Retype the records below word for word and omit any image.

---------------

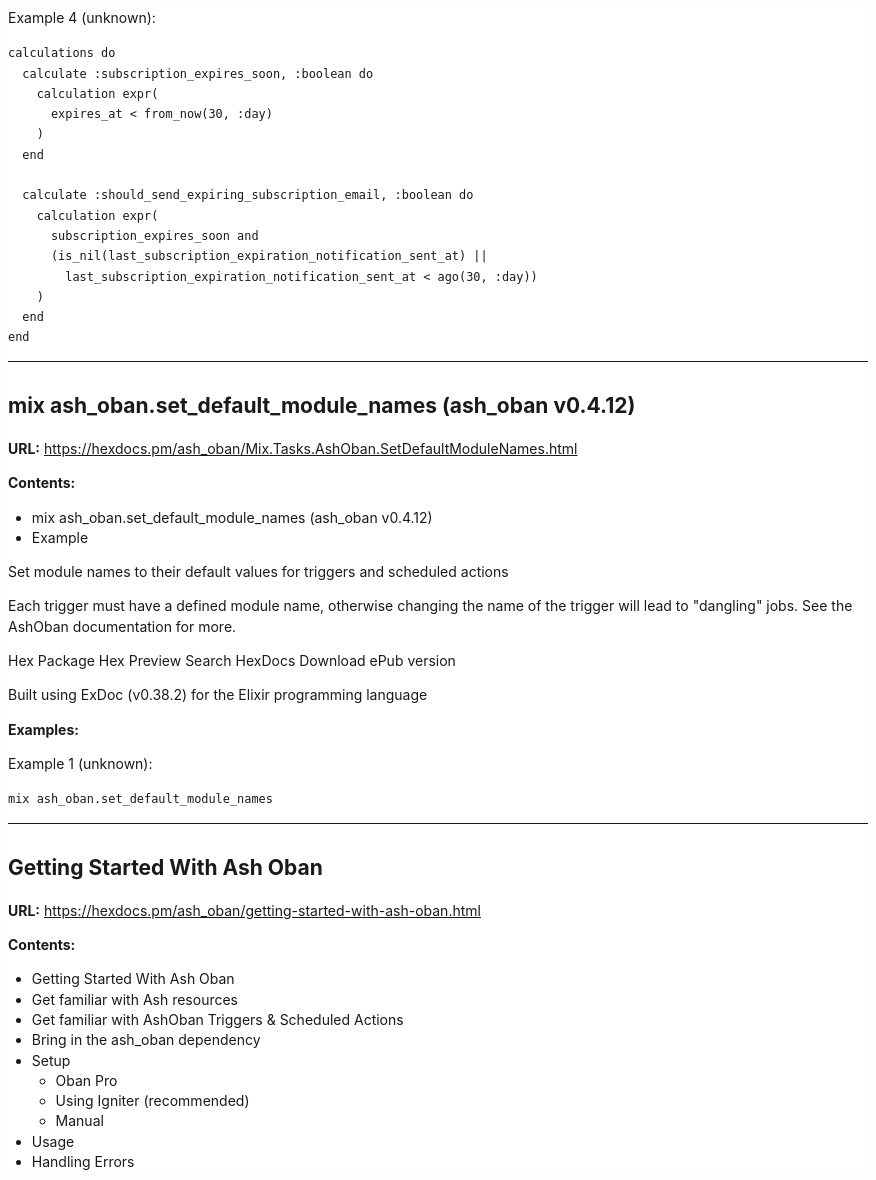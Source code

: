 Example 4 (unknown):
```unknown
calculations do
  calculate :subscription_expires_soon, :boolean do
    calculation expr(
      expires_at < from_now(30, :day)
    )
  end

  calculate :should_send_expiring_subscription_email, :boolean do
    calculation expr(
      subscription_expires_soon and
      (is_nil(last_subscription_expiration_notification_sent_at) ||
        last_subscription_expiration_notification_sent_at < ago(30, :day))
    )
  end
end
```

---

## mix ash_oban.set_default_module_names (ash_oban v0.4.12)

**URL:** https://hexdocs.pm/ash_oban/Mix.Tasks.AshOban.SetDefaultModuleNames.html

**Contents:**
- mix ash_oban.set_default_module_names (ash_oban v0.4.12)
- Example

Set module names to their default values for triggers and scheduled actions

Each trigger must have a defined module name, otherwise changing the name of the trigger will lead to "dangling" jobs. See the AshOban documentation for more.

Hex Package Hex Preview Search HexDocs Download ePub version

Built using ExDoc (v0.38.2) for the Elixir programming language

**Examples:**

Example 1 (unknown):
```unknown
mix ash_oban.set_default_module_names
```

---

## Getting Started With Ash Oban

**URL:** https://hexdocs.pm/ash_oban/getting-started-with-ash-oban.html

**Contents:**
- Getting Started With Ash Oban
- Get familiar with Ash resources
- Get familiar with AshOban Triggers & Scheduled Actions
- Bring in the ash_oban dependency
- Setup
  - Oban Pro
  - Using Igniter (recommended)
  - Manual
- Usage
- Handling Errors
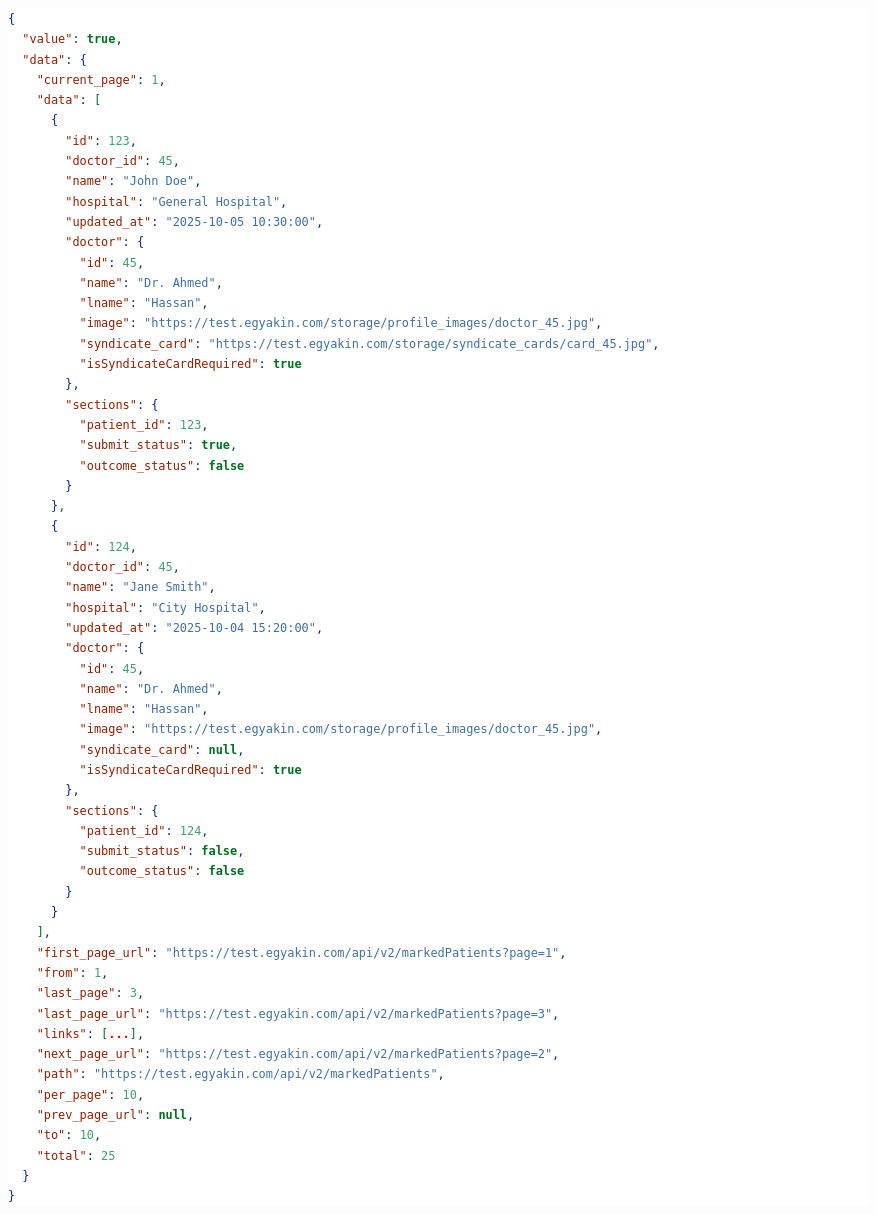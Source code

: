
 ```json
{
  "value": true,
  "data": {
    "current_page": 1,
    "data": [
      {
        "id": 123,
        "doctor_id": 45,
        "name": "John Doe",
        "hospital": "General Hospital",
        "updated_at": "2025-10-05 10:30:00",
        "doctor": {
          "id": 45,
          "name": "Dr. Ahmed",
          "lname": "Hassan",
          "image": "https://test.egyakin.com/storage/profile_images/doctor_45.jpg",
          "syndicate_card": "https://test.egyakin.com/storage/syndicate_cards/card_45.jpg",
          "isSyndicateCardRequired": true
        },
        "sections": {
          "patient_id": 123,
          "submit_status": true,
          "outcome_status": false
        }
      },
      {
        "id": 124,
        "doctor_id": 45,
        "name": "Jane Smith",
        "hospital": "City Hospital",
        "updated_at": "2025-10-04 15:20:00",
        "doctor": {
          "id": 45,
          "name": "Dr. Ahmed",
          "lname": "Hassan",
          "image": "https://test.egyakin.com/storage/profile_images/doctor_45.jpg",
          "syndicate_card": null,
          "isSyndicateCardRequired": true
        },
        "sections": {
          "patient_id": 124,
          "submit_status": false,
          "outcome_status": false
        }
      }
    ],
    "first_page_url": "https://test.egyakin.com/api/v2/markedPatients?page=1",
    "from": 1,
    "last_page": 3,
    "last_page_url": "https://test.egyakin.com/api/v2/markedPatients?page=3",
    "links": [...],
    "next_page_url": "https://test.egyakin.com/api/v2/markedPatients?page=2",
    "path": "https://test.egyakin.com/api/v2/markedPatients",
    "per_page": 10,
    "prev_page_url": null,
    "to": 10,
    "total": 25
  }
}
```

---------------

**ANSWER TO THE EXERCISE:**
Source code

: Example 4 (unknown):
```unknown
calculations do
  calculate :subscription_expires_soon, :boolean do
    calculation expr(
      expires_at < from_now(30, :day)
    )
  end

  calculate :should_send_expiring_subscription_email, :boolean do
    calculation expr(
      subscription_expires_soon and
      (is_nil(last_subscription_expiration_notification_sent_at) ||
        last_subscription_expiration_notification_sent_at < ago(30, :day))
    )
  end
end
```

---

## mix ash_oban.set_default_module_names (ash_oban v0.4.12)

**URL:** https://hexdocs.pm/ash_oban/Mix.Tasks.AshOban.SetDefaultModuleNames.html

**Contents:**
- mix ash_oban.set_default_module_names (ash_oban v0.4.12)
- Example

Set module names to their default values for triggers and scheduled actions

Each trigger must have a defined module name, otherwise changing the name of the trigger will lead to "dangling" jobs. See the AshOban documentation for more.

Hex Package Hex Preview Search HexDocs Download ePub version

Built using ExDoc (v0.38.2) for the Elixir programming language

**Examples:**

Example 1 (unknown):
```unknown
mix ash_oban.set_default_module_names
```

---

## Getting Started With Ash Oban

**URL:** https://hexdocs.pm/ash_oban/getting-started-with-ash-oban.html

**Contents:**
- Getting Started With Ash Oban
- Get familiar with Ash resources
- Get familiar with AshOban Triggers & Scheduled Actions
- Bring in the ash_oban dependency
- Setup
  - Oban Pro
  - Using Igniter (recommended)
  - Manual
- Usage
- Handling Errors
Source code

:
 ```json
{
  "value": true,
  "data": {
    "current_page": 1,
    "data": [
      {
        "id": 123,
        "doctor_id": 45,
        "name": "John Doe",
        "hospital": "General Hospital",
        "updated_at": "2025-10-05 10:30:00",
        "doctor": {
          "id": 45,
          "name": "Dr. Ahmed",
          "lname": "Hassan",
          "image": "https://test.egyakin.com/storage/profile_images/doctor_45.jpg",
          "syndicate_card": "https://test.egyakin.com/storage/syndicate_cards/card_45.jpg",
          "isSyndicateCardRequired": true
        },
        "sections": {
          "patient_id": 123,
          "submit_status": true,
          "outcome_status": false
        }
      },
      {
        "id": 124,
        "doctor_id": 45,
        "name": "Jane Smith",
        "hospital": "City Hospital",
        "updated_at": "2025-10-04 15:20:00",
        "doctor": {
          "id": 45,
          "name": "Dr. Ahmed",
          "lname": "Hassan",
          "image": "https://test.egyakin.com/storage/profile_images/doctor_45.jpg",
          "syndicate_card": null,
          "isSyndicateCardRequired": true
        },
        "sections": {
          "patient_id": 124,
          "submit_status": false,
          "outcome_status": false
        }
      }
    ],
    "first_page_url": "https://test.egyakin.com/api/v2/markedPatients?page=1",
    "from": 1,
    "last_page": 3,
    "last_page_url": "https://test.egyakin.com/api/v2/markedPatients?page=3",
    "links": [...],
    "next_page_url": "https://test.egyakin.com/api/v2/markedPatients?page=2",
    "path": "https://test.egyakin.com/api/v2/markedPatients",
    "per_page": 10,
    "prev_page_url": null,
    "to": 10,
    "total": 25
  }
}
```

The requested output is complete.